Приходил вечер; а с ним опостылевшая повинность: тащиться на кафедру, или в «Кружок» (защищать дело Брюсова), или в «Дом песни» (ратовать за д'Альгейма), или в «Эстетику», — обличать журналистов; а кого обличать, коли неназываемы ничьи имена в жалких средствах понятий; режим бреда и ужаса господствовал над «понятиями», — штыками и пушками, застенками, кандалами, развратом, повальным плясом, повальным пьянством, повальным картежничеством и похабством неприличных фотографических карточек, продаваемых в каждом писчебумажном магазине под покровительством московской полиции, видевшей в этом средство отвлечь молодежь от общественности.
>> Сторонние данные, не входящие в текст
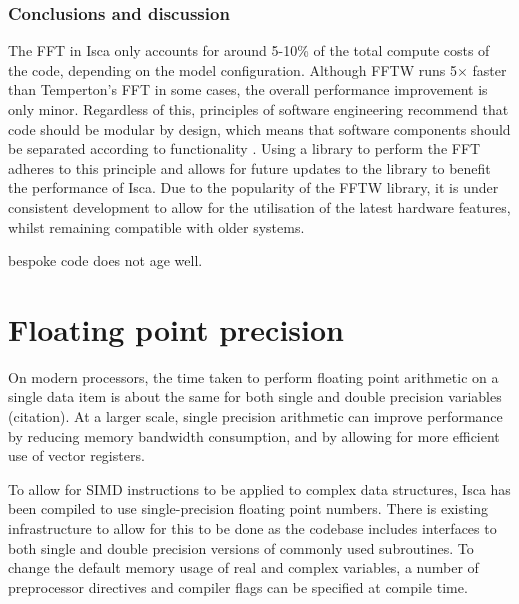 \documentclass[a4paper,11pt]{report}
\begin{document}
\subsubsection{Conclusions and discussion}
The FFT in Isca only accounts for around 5-10\% of the total compute costs of the code, depending on the model configuration. Although FFTW runs 5$\times$ faster than Temperton's FFT in some cases, the overall performance improvement is only minor. Regardless of this, principles of software engineering recommend that code should be modular by design, which means that software components should be separated according to functionality \cite{parnas1972criteria}. Using a library to perform the FFT adheres to this principle and allows for future updates to the library to benefit the performance of Isca. Due to the popularity of the FFTW library, it is under consistent development to allow for the utilisation of the latest hardware features, whilst remaining compatible with older systems. 
\par
bespoke code does not age well. 


%
%
%

















\section{Floating point precision}
\label{sec:floating-pont}
On modern processors, the time taken to perform floating point arithmetic on a single data item is about the same for both single and double precision variables (citation). At a larger scale, single precision arithmetic can improve performance by reducing memory bandwidth consumption, and by allowing for more efficient use of vector registers.
\par
To allow for SIMD instructions to be applied to complex data structures, Isca has been compiled to use single-precision floating point numbers. There is existing infrastructure to allow for this to be done as the codebase includes interfaces to both single and double precision versions of commonly used subroutines. To change the default memory usage of real and complex variables, a number of preprocessor directives and compiler flags can be specified at compile time. 
\end{document}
Встав с дивана, натаскивал я на себя свой крахмал и сюртук: шел на новый скандал:
Одетый в теневой сюртук, Обвитый роем меланхолий, Я всюду был… И был я звук Неугасимой, темной боли… Бросал я желчный голос свой В дома, в года, в пространства, в зори, В гром переполненных толпой Бунтующих аудиторий4.Нелегко было перепереть через этот трудный период; ломались мои отношенья со многими.
С 1901 года углубилась дружба моя с Соловьевым; а встреча с поэзией Блока, знакомства с Валерием Брюсовым, Гиппиус, Мережковским влияли на стиль отношения к жизни; и так же влияла внезапная дружба с Э. Метнером, Эллисом, Эртелем, с Батюшковым, сближенье с Владимировым.
К концу семилетия я — в оппозиции к Блоку; Владимиров, Батюшков, Эртель отходят; в душе моей Мережковские перегорели уже (я письмом к Мережковскому силюсь себя отделить от него);5 еще с Брюсовым, с Метнером и с Соловьевым дружил я по-прежнему; но с 1909 г. линия деловых отношений с Валерием Брюсовым уже идет на убыль; я отхожу к «Мусагету»; а он — к реформируемой «Русской мысли». С тех пор пресекаются и все сношения со «Скорпионом».
А летом 1909-го — первое недоразумение с Соловьевым; идеологически мы друг от друга отходим;6 в двенадцатом он не приемлет позиций моих;7 отношения с Метнером — ряд «черных кошек», подготовляющих мой разрыв с «Мусагетом» и с Эллисом; вскоре я рву окончательно с Метнером.
Кроме того: предыдущее семилетие окрашено мне отношеньями с N, потом с Щ.; а последующее — есть встреча с первой женой, наш отъезд за границу, жизнь там (четыре года).